* _About this exercise_: In the listing below, find each line with the string "रतचर" and return it.

* _Records_:
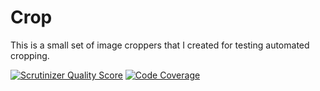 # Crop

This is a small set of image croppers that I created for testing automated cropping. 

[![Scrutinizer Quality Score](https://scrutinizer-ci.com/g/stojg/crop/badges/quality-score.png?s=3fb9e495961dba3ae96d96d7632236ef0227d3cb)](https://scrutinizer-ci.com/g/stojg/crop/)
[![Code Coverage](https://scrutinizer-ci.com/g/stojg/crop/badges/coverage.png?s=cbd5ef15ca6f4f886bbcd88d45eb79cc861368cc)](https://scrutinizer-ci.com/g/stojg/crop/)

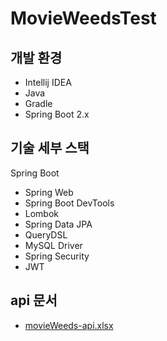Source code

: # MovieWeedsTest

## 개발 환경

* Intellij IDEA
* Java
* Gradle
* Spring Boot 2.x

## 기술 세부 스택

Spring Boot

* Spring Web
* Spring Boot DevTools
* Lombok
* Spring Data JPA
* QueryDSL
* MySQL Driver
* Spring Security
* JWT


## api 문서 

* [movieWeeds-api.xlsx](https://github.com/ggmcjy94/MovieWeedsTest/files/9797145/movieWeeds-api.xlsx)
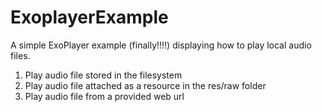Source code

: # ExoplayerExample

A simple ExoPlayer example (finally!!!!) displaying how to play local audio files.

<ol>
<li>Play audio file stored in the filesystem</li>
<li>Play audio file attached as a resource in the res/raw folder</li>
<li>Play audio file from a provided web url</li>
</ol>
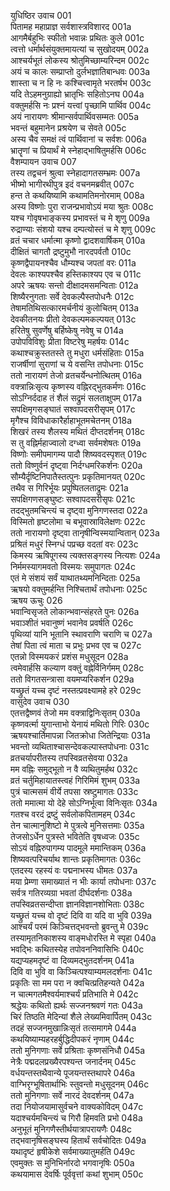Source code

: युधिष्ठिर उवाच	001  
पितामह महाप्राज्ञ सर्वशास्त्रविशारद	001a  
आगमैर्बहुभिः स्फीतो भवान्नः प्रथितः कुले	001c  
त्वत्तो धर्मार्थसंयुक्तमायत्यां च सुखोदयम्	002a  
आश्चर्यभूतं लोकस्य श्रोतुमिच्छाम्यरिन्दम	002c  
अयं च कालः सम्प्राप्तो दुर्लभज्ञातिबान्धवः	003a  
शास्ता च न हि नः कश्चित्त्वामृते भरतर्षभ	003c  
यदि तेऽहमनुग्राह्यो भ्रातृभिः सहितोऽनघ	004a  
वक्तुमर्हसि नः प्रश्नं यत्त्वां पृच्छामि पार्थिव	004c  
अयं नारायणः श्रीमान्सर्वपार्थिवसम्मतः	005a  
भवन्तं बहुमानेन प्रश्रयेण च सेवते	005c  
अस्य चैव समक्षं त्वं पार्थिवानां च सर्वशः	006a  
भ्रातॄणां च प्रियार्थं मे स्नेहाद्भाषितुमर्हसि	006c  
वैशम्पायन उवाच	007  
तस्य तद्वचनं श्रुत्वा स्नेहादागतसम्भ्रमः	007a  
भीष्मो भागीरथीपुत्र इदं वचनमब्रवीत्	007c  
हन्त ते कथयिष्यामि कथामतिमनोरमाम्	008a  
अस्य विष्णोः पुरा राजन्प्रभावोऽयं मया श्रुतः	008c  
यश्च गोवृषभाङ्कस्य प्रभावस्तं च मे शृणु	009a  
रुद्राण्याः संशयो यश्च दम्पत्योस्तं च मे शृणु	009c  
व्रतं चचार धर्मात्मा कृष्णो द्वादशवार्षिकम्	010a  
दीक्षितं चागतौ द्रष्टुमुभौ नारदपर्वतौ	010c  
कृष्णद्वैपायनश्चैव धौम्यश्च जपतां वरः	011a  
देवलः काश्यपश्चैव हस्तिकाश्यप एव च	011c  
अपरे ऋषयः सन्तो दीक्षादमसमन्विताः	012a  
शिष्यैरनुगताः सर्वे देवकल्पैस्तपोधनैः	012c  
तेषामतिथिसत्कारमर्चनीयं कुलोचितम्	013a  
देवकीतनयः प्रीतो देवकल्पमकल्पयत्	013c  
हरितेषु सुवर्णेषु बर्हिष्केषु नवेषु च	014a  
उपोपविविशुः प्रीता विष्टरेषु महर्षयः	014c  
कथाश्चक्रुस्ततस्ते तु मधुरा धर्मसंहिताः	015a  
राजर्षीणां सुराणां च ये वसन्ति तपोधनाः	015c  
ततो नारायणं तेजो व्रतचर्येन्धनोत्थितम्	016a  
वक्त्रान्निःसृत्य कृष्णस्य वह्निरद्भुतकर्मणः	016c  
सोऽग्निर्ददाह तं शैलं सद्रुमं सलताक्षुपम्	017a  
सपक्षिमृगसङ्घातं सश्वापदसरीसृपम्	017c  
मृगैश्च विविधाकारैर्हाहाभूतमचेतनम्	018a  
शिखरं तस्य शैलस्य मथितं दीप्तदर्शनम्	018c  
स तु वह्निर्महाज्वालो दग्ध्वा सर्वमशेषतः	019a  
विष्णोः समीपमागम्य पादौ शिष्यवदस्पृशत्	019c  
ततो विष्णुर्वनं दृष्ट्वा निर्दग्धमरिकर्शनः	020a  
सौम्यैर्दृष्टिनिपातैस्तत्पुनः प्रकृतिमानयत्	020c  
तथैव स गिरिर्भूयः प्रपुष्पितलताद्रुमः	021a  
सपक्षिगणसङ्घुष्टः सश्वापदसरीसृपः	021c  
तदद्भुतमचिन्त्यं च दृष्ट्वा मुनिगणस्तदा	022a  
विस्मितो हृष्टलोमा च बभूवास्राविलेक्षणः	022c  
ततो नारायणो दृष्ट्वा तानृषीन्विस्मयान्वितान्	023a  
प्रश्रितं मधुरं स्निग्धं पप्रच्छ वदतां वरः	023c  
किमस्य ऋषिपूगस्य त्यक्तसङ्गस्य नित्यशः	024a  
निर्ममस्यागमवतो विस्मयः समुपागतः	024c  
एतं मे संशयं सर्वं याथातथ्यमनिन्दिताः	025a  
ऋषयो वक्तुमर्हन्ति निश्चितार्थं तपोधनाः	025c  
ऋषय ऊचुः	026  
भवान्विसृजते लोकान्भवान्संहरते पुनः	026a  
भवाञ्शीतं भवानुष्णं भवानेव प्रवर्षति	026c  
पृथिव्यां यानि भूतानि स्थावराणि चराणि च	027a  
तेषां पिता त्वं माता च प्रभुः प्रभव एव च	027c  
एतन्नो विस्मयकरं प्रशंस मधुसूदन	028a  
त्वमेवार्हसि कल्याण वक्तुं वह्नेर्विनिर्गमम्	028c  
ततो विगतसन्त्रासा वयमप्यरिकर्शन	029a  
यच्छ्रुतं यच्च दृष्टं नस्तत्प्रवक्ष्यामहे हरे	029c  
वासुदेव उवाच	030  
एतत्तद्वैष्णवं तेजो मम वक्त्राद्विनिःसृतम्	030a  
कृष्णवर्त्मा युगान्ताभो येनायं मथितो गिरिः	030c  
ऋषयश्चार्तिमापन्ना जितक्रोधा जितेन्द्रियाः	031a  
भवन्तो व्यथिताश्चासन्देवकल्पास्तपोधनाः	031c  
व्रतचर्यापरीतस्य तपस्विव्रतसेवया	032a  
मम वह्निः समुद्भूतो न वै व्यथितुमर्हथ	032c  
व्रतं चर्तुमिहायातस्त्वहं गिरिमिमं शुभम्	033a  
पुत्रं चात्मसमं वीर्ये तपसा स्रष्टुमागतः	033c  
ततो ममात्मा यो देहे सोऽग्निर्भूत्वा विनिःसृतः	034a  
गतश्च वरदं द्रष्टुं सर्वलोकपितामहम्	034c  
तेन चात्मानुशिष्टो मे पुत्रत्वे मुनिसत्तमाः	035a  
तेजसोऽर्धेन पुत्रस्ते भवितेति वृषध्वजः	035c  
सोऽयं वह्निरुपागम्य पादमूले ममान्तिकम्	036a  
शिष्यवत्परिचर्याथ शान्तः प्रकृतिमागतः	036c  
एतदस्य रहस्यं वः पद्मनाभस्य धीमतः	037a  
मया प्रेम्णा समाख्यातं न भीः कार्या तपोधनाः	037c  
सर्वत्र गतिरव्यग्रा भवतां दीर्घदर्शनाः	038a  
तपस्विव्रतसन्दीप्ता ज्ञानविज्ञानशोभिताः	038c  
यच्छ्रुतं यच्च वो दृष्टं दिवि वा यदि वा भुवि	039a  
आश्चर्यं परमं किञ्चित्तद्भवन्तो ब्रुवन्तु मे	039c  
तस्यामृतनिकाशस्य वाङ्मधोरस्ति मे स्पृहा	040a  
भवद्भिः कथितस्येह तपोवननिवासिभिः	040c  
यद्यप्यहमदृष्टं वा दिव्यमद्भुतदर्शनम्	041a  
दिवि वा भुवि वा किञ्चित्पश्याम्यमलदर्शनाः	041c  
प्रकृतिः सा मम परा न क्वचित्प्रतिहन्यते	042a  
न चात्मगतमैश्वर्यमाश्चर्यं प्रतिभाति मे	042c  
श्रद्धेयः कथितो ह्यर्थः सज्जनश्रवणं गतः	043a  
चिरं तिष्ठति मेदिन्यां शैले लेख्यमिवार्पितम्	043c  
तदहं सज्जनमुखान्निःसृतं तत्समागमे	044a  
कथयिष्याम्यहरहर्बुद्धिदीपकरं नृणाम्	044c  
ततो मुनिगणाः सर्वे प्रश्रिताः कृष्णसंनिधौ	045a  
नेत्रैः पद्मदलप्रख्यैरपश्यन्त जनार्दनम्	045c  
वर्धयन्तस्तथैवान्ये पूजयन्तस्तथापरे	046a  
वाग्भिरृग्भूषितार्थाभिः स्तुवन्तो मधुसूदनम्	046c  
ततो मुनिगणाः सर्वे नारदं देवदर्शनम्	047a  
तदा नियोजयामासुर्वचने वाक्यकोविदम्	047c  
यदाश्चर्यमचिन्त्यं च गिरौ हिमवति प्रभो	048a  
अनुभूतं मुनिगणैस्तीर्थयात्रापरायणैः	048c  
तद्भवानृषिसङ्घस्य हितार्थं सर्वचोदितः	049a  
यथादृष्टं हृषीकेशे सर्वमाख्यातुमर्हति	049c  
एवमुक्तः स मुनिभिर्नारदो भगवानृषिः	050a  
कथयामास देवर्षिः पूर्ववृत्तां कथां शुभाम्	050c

* _Task result_:
ततो नारायणं तेजो व्रतचर्येन्धनोत्थितम्	016a  
व्रतचर्यापरीतस्य तपस्विव्रतसेवया	032a  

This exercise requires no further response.